EXERCISE BRIEF
Each line of the data should be duplicated precisely.
(SOURCE DATA Opens)
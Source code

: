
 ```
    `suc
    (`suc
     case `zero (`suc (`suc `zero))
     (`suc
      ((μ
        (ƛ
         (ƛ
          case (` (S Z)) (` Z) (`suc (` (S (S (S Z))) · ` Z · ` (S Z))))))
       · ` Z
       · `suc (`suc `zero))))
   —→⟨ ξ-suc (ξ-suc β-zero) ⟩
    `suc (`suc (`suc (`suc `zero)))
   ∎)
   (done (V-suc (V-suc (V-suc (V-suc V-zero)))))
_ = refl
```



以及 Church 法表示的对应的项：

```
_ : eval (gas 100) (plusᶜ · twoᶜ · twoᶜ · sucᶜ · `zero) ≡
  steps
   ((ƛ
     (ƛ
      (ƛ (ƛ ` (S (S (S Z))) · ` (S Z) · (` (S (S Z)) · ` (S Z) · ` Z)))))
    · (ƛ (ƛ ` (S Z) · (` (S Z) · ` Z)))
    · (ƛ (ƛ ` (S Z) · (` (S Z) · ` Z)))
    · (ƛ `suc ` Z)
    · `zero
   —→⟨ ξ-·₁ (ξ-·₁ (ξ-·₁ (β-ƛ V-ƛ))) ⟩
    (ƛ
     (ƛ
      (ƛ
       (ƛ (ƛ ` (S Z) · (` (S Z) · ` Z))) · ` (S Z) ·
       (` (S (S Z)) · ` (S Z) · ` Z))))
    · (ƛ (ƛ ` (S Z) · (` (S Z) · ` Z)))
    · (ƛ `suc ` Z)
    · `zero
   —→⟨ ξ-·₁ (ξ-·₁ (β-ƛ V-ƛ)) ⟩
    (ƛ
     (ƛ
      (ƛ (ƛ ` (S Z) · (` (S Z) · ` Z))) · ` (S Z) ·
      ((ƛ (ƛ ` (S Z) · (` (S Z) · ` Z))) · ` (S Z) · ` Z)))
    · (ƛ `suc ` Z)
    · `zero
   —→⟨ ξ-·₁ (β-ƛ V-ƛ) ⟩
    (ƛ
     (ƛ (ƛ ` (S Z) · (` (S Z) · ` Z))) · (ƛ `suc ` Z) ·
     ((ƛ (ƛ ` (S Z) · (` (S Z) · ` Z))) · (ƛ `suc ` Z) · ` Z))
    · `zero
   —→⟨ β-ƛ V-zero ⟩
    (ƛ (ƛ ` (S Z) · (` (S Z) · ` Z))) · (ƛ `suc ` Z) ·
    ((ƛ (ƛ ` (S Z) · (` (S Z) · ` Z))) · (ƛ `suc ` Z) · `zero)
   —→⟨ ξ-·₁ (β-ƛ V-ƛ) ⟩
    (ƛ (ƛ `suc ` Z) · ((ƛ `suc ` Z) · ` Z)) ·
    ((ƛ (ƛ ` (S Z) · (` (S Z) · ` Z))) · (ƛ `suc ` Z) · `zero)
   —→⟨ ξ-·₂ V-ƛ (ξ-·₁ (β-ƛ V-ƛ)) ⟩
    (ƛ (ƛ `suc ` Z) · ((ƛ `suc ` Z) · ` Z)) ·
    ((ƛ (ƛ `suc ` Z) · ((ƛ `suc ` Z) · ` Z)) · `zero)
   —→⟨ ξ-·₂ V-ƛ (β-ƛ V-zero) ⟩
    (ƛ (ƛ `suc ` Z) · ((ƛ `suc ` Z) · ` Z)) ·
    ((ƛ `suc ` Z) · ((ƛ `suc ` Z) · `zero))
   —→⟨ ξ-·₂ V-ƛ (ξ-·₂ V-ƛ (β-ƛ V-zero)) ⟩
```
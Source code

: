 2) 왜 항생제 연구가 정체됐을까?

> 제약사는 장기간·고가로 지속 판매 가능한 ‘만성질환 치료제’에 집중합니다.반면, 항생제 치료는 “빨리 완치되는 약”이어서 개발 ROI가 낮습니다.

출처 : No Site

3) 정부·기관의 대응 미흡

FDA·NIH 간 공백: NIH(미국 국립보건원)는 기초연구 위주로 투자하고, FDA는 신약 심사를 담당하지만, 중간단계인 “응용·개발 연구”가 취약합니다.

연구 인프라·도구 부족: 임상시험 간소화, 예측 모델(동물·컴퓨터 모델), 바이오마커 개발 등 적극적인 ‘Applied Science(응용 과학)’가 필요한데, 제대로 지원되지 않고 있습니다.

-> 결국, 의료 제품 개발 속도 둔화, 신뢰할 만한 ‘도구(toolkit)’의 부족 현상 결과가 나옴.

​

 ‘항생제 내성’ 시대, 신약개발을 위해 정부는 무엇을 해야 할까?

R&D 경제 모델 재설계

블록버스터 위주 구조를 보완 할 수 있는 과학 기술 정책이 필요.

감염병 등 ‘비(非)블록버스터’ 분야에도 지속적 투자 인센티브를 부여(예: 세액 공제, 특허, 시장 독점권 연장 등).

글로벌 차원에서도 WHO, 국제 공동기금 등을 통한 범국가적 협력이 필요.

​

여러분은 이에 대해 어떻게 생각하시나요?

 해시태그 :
(SOURCE DATA Closes)
TASK SOLUTION
Source code

:
 ```
    `suc
    (`suc
     case `zero (`suc (`suc `zero))
     (`suc
      ((μ
        (ƛ
         (ƛ
          case (` (S Z)) (` Z) (`suc (` (S (S (S Z))) · ` Z · ` (S Z))))))
       · ` Z
       · `suc (`suc `zero))))
   —→⟨ ξ-suc (ξ-suc β-zero) ⟩
    `suc (`suc (`suc (`suc `zero)))
   ∎)
   (done (V-suc (V-suc (V-suc (V-suc V-zero)))))
_ = refl
```



以及 Church 法表示的对应的项：

```
_ : eval (gas 100) (plusᶜ · twoᶜ · twoᶜ · sucᶜ · `zero) ≡
  steps
   ((ƛ
     (ƛ
      (ƛ (ƛ ` (S (S (S Z))) · ` (S Z) · (` (S (S Z)) · ` (S Z) · ` Z)))))
    · (ƛ (ƛ ` (S Z) · (` (S Z) · ` Z)))
    · (ƛ (ƛ ` (S Z) · (` (S Z) · ` Z)))
    · (ƛ `suc ` Z)
    · `zero
   —→⟨ ξ-·₁ (ξ-·₁ (ξ-·₁ (β-ƛ V-ƛ))) ⟩
    (ƛ
     (ƛ
      (ƛ
       (ƛ (ƛ ` (S Z) · (` (S Z) · ` Z))) · ` (S Z) ·
       (` (S (S Z)) · ` (S Z) · ` Z))))
    · (ƛ (ƛ ` (S Z) · (` (S Z) · ` Z)))
    · (ƛ `suc ` Z)
    · `zero
   —→⟨ ξ-·₁ (ξ-·₁ (β-ƛ V-ƛ)) ⟩
    (ƛ
     (ƛ
      (ƛ (ƛ ` (S Z) · (` (S Z) · ` Z))) · ` (S Z) ·
      ((ƛ (ƛ ` (S Z) · (` (S Z) · ` Z))) · ` (S Z) · ` Z)))
    · (ƛ `suc ` Z)
    · `zero
   —→⟨ ξ-·₁ (β-ƛ V-ƛ) ⟩
    (ƛ
     (ƛ (ƛ ` (S Z) · (` (S Z) · ` Z))) · (ƛ `suc ` Z) ·
     ((ƛ (ƛ ` (S Z) · (` (S Z) · ` Z))) · (ƛ `suc ` Z) · ` Z))
    · `zero
   —→⟨ β-ƛ V-zero ⟩
    (ƛ (ƛ ` (S Z) · (` (S Z) · ` Z))) · (ƛ `suc ` Z) ·
    ((ƛ (ƛ ` (S Z) · (` (S Z) · ` Z))) · (ƛ `suc ` Z) · `zero)
   —→⟨ ξ-·₁ (β-ƛ V-ƛ) ⟩
    (ƛ (ƛ `suc ` Z) · ((ƛ `suc ` Z) · ` Z)) ·
    ((ƛ (ƛ ` (S Z) · (` (S Z) · ` Z))) · (ƛ `suc ` Z) · `zero)
   —→⟨ ξ-·₂ V-ƛ (ξ-·₁ (β-ƛ V-ƛ)) ⟩
    (ƛ (ƛ `suc ` Z) · ((ƛ `suc ` Z) · ` Z)) ·
    ((ƛ (ƛ `suc ` Z) · ((ƛ `suc ` Z) · ` Z)) · `zero)
   —→⟨ ξ-·₂ V-ƛ (β-ƛ V-zero) ⟩
    (ƛ (ƛ `suc ` Z) · ((ƛ `suc ` Z) · ` Z)) ·
    ((ƛ `suc ` Z) · ((ƛ `suc ` Z) · `zero))
   —→⟨ ξ-·₂ V-ƛ (ξ-·₂ V-ƛ (β-ƛ V-zero)) ⟩
```
Source code

: 2) 왜 항생제 연구가 정체됐을까?

> 제약사는 장기간·고가로 지속 판매 가능한 ‘만성질환 치료제’에 집중합니다.반면, 항생제 치료는 “빨리 완치되는 약”이어서 개발 ROI가 낮습니다.

출처 : No Site

3) 정부·기관의 대응 미흡

FDA·NIH 간 공백: NIH(미국 국립보건원)는 기초연구 위주로 투자하고, FDA는 신약 심사를 담당하지만, 중간단계인 “응용·개발 연구”가 취약합니다.

연구 인프라·도구 부족: 임상시험 간소화, 예측 모델(동물·컴퓨터 모델), 바이오마커 개발 등 적극적인 ‘Applied Science(응용 과학)’가 필요한데, 제대로 지원되지 않고 있습니다.

-> 결국, 의료 제품 개발 속도 둔화, 신뢰할 만한 ‘도구(toolkit)’의 부족 현상 결과가 나옴.

​

 ‘항생제 내성’ 시대, 신약개발을 위해 정부는 무엇을 해야 할까?

R&D 경제 모델 재설계

블록버스터 위주 구조를 보완 할 수 있는 과학 기술 정책이 필요.

감염병 등 ‘비(非)블록버스터’ 분야에도 지속적 투자 인센티브를 부여(예: 세액 공제, 특허, 시장 독점권 연장 등).

글로벌 차원에서도 WHO, 국제 공동기금 등을 통한 범국가적 협력이 필요.

​

여러분은 이에 대해 어떻게 생각하시나요?

 해시태그 :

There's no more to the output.